- Activity:
Look through the data below. Pick out the lines holding the string "right".

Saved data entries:
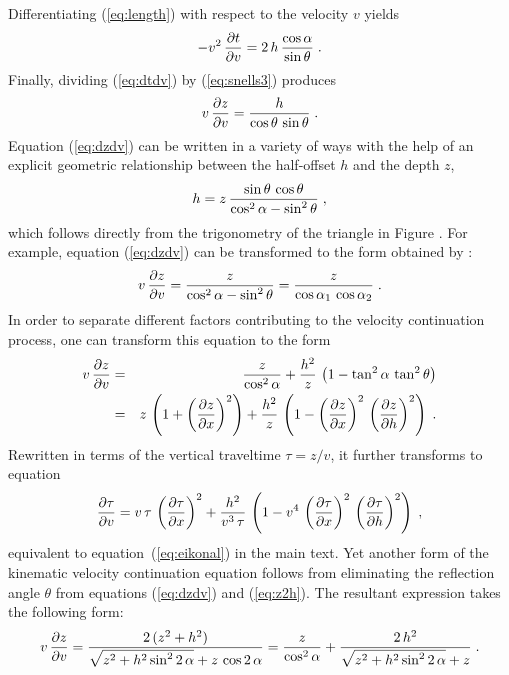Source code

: Differentiating (\ref{eq:length}) with respect to the velocity $v$ yields
\begin{equation}
- v^2\,{{\partial t} \over {\partial v}} = 
2\,h\,{\cos{\alpha} \over \sin{\theta}}\;.
\label{eq:dtdv} 
\end{equation}
Finally, dividing (\ref{eq:dtdv}) by (\ref{eq:snells3}) produces
\begin{equation}
v\,{{\partial z} \over {\partial v}} = 
{h \over {\cos{\theta}\,\sin{\theta}}}\;.
\label{eq:dzdv} 
\end{equation}
Equation (\ref{eq:dzdv}) can be written in a variety of ways with the help
of an explicit geometric relationship between the half-offset $h$ and
the depth $z$, 
\begin{equation}
h = z\,
{{\sin{\theta}\,\cos{\theta}} \over
{\cos^2{\alpha}-\sin^2{\theta}}}\;, 
\label{eq:z2h} 
\end{equation}
which follows directly from the trigonometry of the triangle in Figure
 \cite[]{ofcon}. For example, equation (\ref{eq:dzdv}) can
be transformed to the form obtained by \cite{GEO60-01-01420153}:
\begin{equation}
v\,{{\partial z} \over {\partial v}} = 
{z \over{\cos^2{\alpha}-\sin^2{\theta}}} =
{z \over{\cos{\alpha_1}\,\cos{\alpha_2}}}\;.
\label{eq:liu} 
\end{equation}
In order to separate different factors contributing to the velocity
continuation process, one can transform this equation to the form
\begin{eqnarray}
\nonumber
v\,{{\partial z} \over {\partial v}} & = & 
{z \over {\cos^2{\alpha}}} +
{{h^2} \over z}\,\left(1-\tan^2{\alpha}\,\tan^2{\theta}\right) \\
& = & z\,\left(1 + \left({{\partial z} \over {\partial x}}\right)^2\right) +
{{h^2} \over z}\,\left(1-\left({{\partial z} \over {\partial x}}\right)^2\,
\left({{\partial z} \over {\partial h}}\right)^2\right)\;.
\label{eq:zeikonal} 
\end{eqnarray}
Rewritten in terms of the vertical traveltime $\tau = z/v$, it further
transforms to equation 
\begin{equation}
{{\partial \tau} \over {\partial v}} = 
v\,\tau\,\left({{\partial \tau} \over {\partial x}}\right)^2 +
{{h^2} \over {v^3\,\tau}}\,\left(1 - 
v^4\,
\left({{\partial \tau} \over {\partial x}}\right)^2\,
\left({{\partial \tau} \over {\partial h}}\right)^2\right)\;,
\label{eq:eikonal0} 
\end{equation}
equivalent to equation~(\ref{eq:eikonal}) in the main text. Yet
another form of the kinematic velocity continuation equation follows
from eliminating the reflection angle $\theta$ from equations
(\ref{eq:dzdv}) and (\ref{eq:z2h}). The resultant expression takes the
following form:
\begin{equation}
v\,{{\partial z} \over {\partial v}} = 
{{2\,(z^2 + h^2)} \over
{\sqrt{z^2 + h^2 \sin^2{2\,\alpha}} + z\,\cos{2\,\alpha}}} =
{z \over {\cos^2{\alpha}}} + {{2\,h^2} \over
{\sqrt{z^2 + h^2 \sin^2{2\,\alpha}} + z}}\;.
\label{eq:notheta} 
\end{equation}


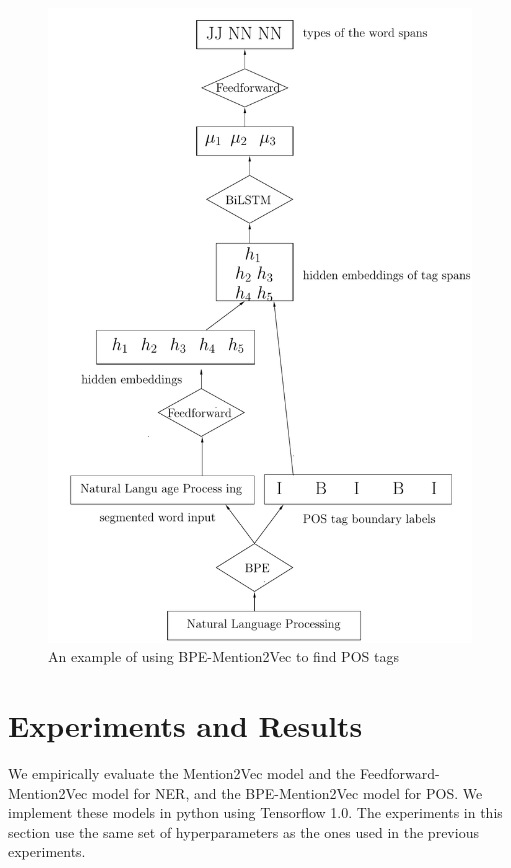 \begin{figure}
  \centering
  \includegraphics[scale=0.6]{bpemention2vec.pdf}
 \caption{An example of using BPE-Mention2Vec to find POS tags}
  \label{fig:bpemention2vec}
\end{figure}

\section{Experiments and Results}

We empirically evaluate the Mention2Vec model and the Feedforward-Mention2Vec model for NER, and the BPE-Mention2Vec model for POS. We implement these models in python using Tensorflow 1.0. The experiments in this section use the same set of hyperparameters as the ones used in the previous experiments.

- Task solution:
{{h^2} \over z}\,\left(1-\tan^2{\alpha}\,\tan^2{\theta}\right) \\
& = & z\,\left(1 + \left({{\partial z} \over {\partial x}}\right)^2\right) +
{{h^2} \over z}\,\left(1-\left({{\partial z} \over {\partial x}}\right)^2\,
\left({{\partial z} \over {\partial h}}\right)^2\right)\;.
v\,\tau\,\left({{\partial \tau} \over {\partial x}}\right)^2 +
\left({{\partial \tau} \over {\partial x}}\right)^2\,
\left({{\partial \tau} \over {\partial h}}\right)^2\right)\;,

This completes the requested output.